You mentioned solar. I added solar to it later, I live in an area where 2/3rds of the days are rain or cloudy. You get a bigger tank (one sunny day here and my solar will heat the tank enough to coast through 2 days of clouds & rain in Spring - Fall). In winter one sunny day will heat enough for one day. Sure it doesn't provide 100% of my needs (mostly in winter) but skipping it for that reason is like needing $20 and along your way find $10 and you skip it because it's not the full amount. I really want more panels and hook it into my heating system for the same reason.


----------



## stuart45 (Jun 20, 2009)

Out of interest, is the indirect system of heating the water from the central heating system popular in America? It is seen as the most efficient method here.


----------



## Piedmont (Nov 1, 2007)

My opinion is, I would say the advertisers here push tankless as being the most efficient and try to fool people into buying tankless heaters for their hot water use advertising no standby losses, use a boiler seperately for just heating. People here are not taught a boiler doing double-duty (heating & Hot water) is more efficient, and an indirect system even more efficient (since it doesn't have a flue in the tank). I know of 2 neighbors who threw out their indirect heated water tanks & boilers and went tankless. I went the other way, I hated the tankless route and went indirect. 
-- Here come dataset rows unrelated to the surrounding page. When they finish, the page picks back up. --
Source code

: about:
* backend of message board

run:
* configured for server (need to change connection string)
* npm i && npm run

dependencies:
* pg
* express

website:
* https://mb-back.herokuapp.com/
To answer your question, in my opinion they really push tankless but I think the indirect hot water system IS the most efficient because there's practically no standby loss AND the boiler is doing double-duty so it's efficiency is highest especially in winter (when you need it most). But, I would say it's becoming less & less common.


----------



## Yoyizit (Jul 11, 2008)

matthet said:


> I run out of hot water in the winter time when everyone is showering in the morning. (Michigan)


With 2 gpm showers for 10 min. ea. you need 15 gals. of 120F and 5 gal of 40F water to give you 20 gals. of 100F water.
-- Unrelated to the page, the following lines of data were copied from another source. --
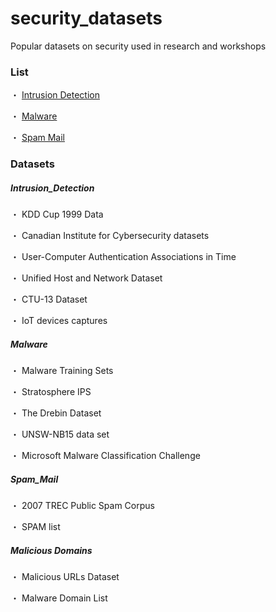 # security_datasets

Popular datasets on security used in research and workshops

### List

・ [Intrusion Detection](#Intrusion_Detection)

・ [Malware](#Malware)

・ [Spam Mail](#Spam_Mail)

### Datasets

##### Intrusion_Detection
・ KDD Cup 1999 Data 

・ Canadian Institute for Cybersecurity datasets

・ User-Computer Authentication Associations in Time

・ Unified Host and Network Dataset 

・ CTU-13 Dataset

・ IoT devices captures

##### Malware 
・ Malware Training Sets

・ Stratosphere IPS

・ The Drebin Dataset

・ UNSW-NB15 data set

・ Microsoft Malware Classification Challenge

##### Spam_Mail 
・ 2007 TREC Public Spam Corpus

・ SPAM list

##### Malicious Domains
・ Malicious URLs Dataset 

・ Malware Domain List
You could turn up the WH to 160F. Then for 20 gals. of 100F water you only use 10 gals. of 160F water.

Formulas available on request :laughing:

Doesn't work on paper? Certainly won't work in reality.
Works on paper? Still may not work in reality.


----------



## matthet (Nov 16, 2009)

Piedmont said:


> I would personally replace the gas tank with electric and call it a day. The problem with gas tanks is, that flue that transfers the heat into the tank also transfers it out. So, although they can be 90% efficient they are also very efficient cooling down.


Thanks for the advice. I considered going electric only with a big tank but I'm trying to keep some part of the system gas fired for when the electrical power goes out. 
I also have considered a small electric tank type water heater in series with my gas one. But it seems like it will take up too much space.


----------



## matthet (Nov 16, 2009)

Yoyizit said:


> With 2 gpm showers for 10 min. ea. you need 15 gals. of 120F and 5 gal of 40F water to give you 20 gals. of 100F water.
> 
> You could turn up the WH to 160F. Then for 20 gals. of 100F water you only use 10 gals. of 160F water.
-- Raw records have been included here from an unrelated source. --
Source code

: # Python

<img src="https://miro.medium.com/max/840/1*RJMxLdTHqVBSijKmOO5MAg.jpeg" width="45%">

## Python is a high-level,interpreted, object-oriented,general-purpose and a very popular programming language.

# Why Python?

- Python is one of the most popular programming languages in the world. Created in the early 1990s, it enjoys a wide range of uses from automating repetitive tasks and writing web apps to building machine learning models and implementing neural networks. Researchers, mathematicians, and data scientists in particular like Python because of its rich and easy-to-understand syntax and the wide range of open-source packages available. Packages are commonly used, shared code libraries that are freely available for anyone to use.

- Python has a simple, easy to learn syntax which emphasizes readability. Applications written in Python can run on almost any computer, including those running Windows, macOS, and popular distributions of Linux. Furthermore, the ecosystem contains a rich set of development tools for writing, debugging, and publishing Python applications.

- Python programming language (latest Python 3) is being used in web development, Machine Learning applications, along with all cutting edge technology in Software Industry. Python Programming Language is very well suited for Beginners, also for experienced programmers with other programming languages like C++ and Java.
It's already cranked up as high as it will go. I think about 120F. That's the first thing I did.


----------



## Yoyizit (Jul 11, 2008)

matthet said:


> It's already cranked up as high as it will go. I think about 120F. That's the first thing I did.


It takes 12 kw to preheat heat your water from 40F to 80F @ a 2 GPM rate. At 240v this is 50A.

Since your average hot water needs are much smaller than these peak values, I'd get another WH and use it just to store preheated water, so you don't need new elec. wiring.

First figure out your total hot water needs at peak times.

You lose about 50w from heat loss through the WH insulation. Elec. heaters are almost 100% efficient, gas are 60% but with NG being cheap per Therm you might still make out with a gas heater.


----------



## Scuba_Dave (Jan 16, 2009)

Yoyizit said:


> You could turn up the WH to 160F. Then for 20 gals. of 100F water you only use 10 gals. of 160F water.
> 
> Still may not work in reality.


Should read DON'T DO IT !!



> *Most adults will suffer third-degree burns if exposed to 150 degree water for two seconds*. Burns will also occur with a six-second exposure to 140 degree water


----------



## hayewe farm (Mar 15, 2009)

Why not just add a big plastic holding tank in front of the heater. Put the inlet on the bottom and take from the top. Just sitting there most of the time it will warm up to room temperature. If you ever add a solar heater you could then put the heat exchanger coil in the plastic tank.


----------



## Yoyizit (Jul 11, 2008)

hayewe farm said:


> Why not just add a big plastic holding tank in front of the heater.


And if you want it to warm up faster use a very long tube instead of a tank. More surface area = a better heat exchanger.


----------



## seefut (May 4, 2010)

*Solution?*

Hi Matthet,

Did you ever try out this tankless idea? I have the exact same problem at a ski vacation home in the mountains which is empty most of the year. But, when there are 12 people there over a weekend, last few people get cold showers. For this case, I really don't care about energy efficiency, just want lots of hot water and minimal changes. 

My water heater and furnace are in the same closet, so maybe a simple holding tank placed near the furnace would do the trick vs the tankless preheater. I have heard of both options before, but have yet to hear anyone that has actually tried it out and has some feedback on how well it works.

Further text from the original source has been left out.